Transcribe, exactly and in full, every record shown below, while omitting its images.

### Data for the task
+ + +

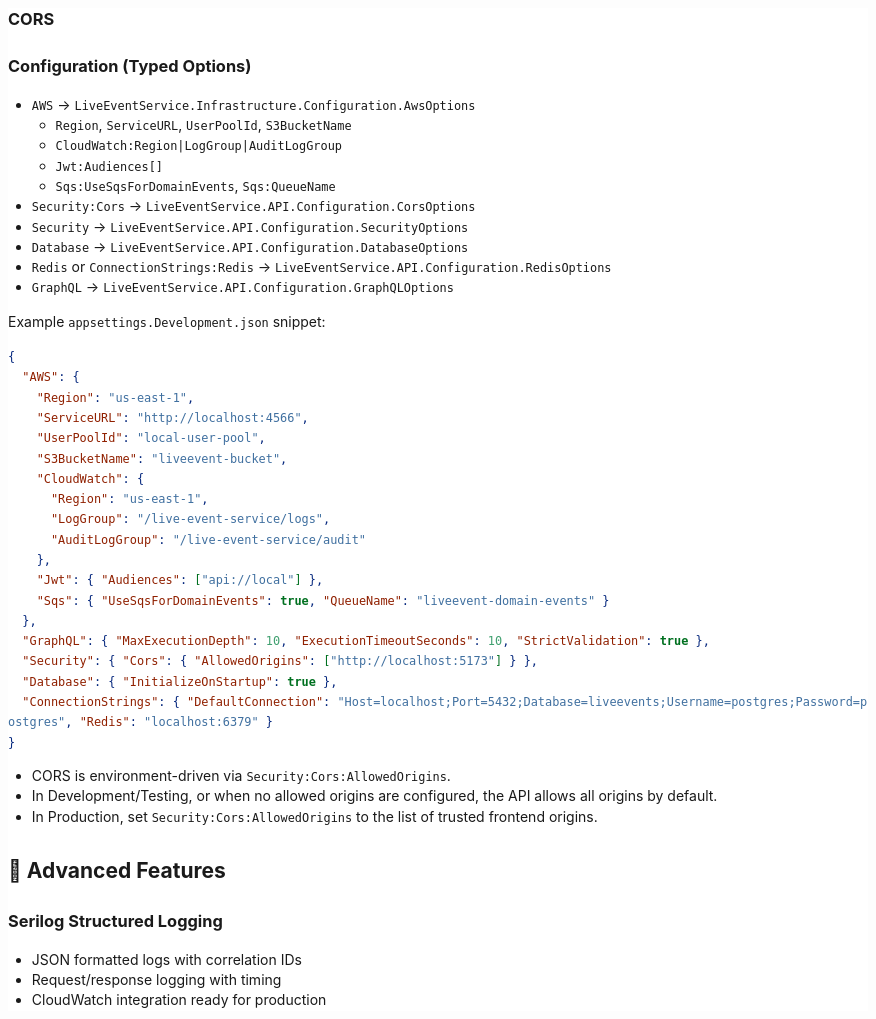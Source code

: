 ### CORS
### Configuration (Typed Options)

- `AWS` → `LiveEventService.Infrastructure.Configuration.AwsOptions`
  - `Region`, `ServiceURL`, `UserPoolId`, `S3BucketName`
  - `CloudWatch:Region|LogGroup|AuditLogGroup`
  - `Jwt:Audiences[]`
  - `Sqs:UseSqsForDomainEvents`, `Sqs:QueueName`
- `Security:Cors` → `LiveEventService.API.Configuration.CorsOptions`
- `Security` → `LiveEventService.API.Configuration.SecurityOptions`
- `Database` → `LiveEventService.API.Configuration.DatabaseOptions`
- `Redis` or `ConnectionStrings:Redis` → `LiveEventService.API.Configuration.RedisOptions`
- `GraphQL` → `LiveEventService.API.Configuration.GraphQLOptions`

Example `appsettings.Development.json` snippet:

```json
{
  "AWS": {
    "Region": "us-east-1",
    "ServiceURL": "http://localhost:4566",
    "UserPoolId": "local-user-pool",
    "S3BucketName": "liveevent-bucket",
    "CloudWatch": {
      "Region": "us-east-1",
      "LogGroup": "/live-event-service/logs",
      "AuditLogGroup": "/live-event-service/audit"
    },
    "Jwt": { "Audiences": ["api://local"] },
    "Sqs": { "UseSqsForDomainEvents": true, "QueueName": "liveevent-domain-events" }
  },
  "GraphQL": { "MaxExecutionDepth": 10, "ExecutionTimeoutSeconds": 10, "StrictValidation": true },
  "Security": { "Cors": { "AllowedOrigins": ["http://localhost:5173"] } },
  "Database": { "InitializeOnStartup": true },
  "ConnectionStrings": { "DefaultConnection": "Host=localhost;Port=5432;Database=liveevents;Username=postgres;Password=postgres", "Redis": "localhost:6379" }
}
```


- CORS is environment-driven via `Security:Cors:AllowedOrigins`.
- In Development/Testing, or when no allowed origins are configured, the API allows all origins by default.
- In Production, set `Security:Cors:AllowedOrigins` to the list of trusted frontend origins.

## 🔧 Advanced Features

### Serilog Structured Logging
- JSON formatted logs with correlation IDs
- Request/response logging with timing
- CloudWatch integration ready for production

+ + +

### Task solution
Source code

: ### CORS
### Configuration (Typed Options)

- `AWS` → `LiveEventService.Infrastructure.Configuration.AwsOptions`
  - `Region`, `ServiceURL`, `UserPoolId`, `S3BucketName`
  - `CloudWatch:Region|LogGroup|AuditLogGroup`
  - `Jwt:Audiences[]`
  - `Sqs:UseSqsForDomainEvents`, `Sqs:QueueName`
- `Security:Cors` → `LiveEventService.API.Configuration.CorsOptions`
- `Security` → `LiveEventService.API.Configuration.SecurityOptions`
- `Database` → `LiveEventService.API.Configuration.DatabaseOptions`
- `Redis` or `ConnectionStrings:Redis` → `LiveEventService.API.Configuration.RedisOptions`
- `GraphQL` → `LiveEventService.API.Configuration.GraphQLOptions`

Example `appsettings.Development.json` snippet:

```json
{
  "AWS": {
    "Region": "us-east-1",
    "ServiceURL": "http://localhost:4566",
    "UserPoolId": "local-user-pool",
    "S3BucketName": "liveevent-bucket",
    "CloudWatch": {
      "Region": "us-east-1",
      "LogGroup": "/live-event-service/logs",
      "AuditLogGroup": "/live-event-service/audit"
    },
    "Jwt": { "Audiences": ["api://local"] },
    "Sqs": { "UseSqsForDomainEvents": true, "QueueName": "liveevent-domain-events" }
  },
  "GraphQL": { "MaxExecutionDepth": 10, "ExecutionTimeoutSeconds": 10, "StrictValidation": true },
  "Security": { "Cors": { "AllowedOrigins": ["http://localhost:5173"] } },
  "Database": { "InitializeOnStartup": true },
  "ConnectionStrings": { "DefaultConnection": "Host=localhost;Port=5432;Database=liveevents;Username=postgres;Password=postgres", "Redis": "localhost:6379" }
}
```


- CORS is environment-driven via `Security:Cors:AllowedOrigins`.
- In Development/Testing, or when no allowed origins are configured, the API allows all origins by default.
- In Production, set `Security:Cors:AllowedOrigins` to the list of trusted frontend origins.

## 🔧 Advanced Features

### Serilog Structured Logging
- JSON formatted logs with correlation IDs
- Request/response logging with timing
- CloudWatch integration ready for production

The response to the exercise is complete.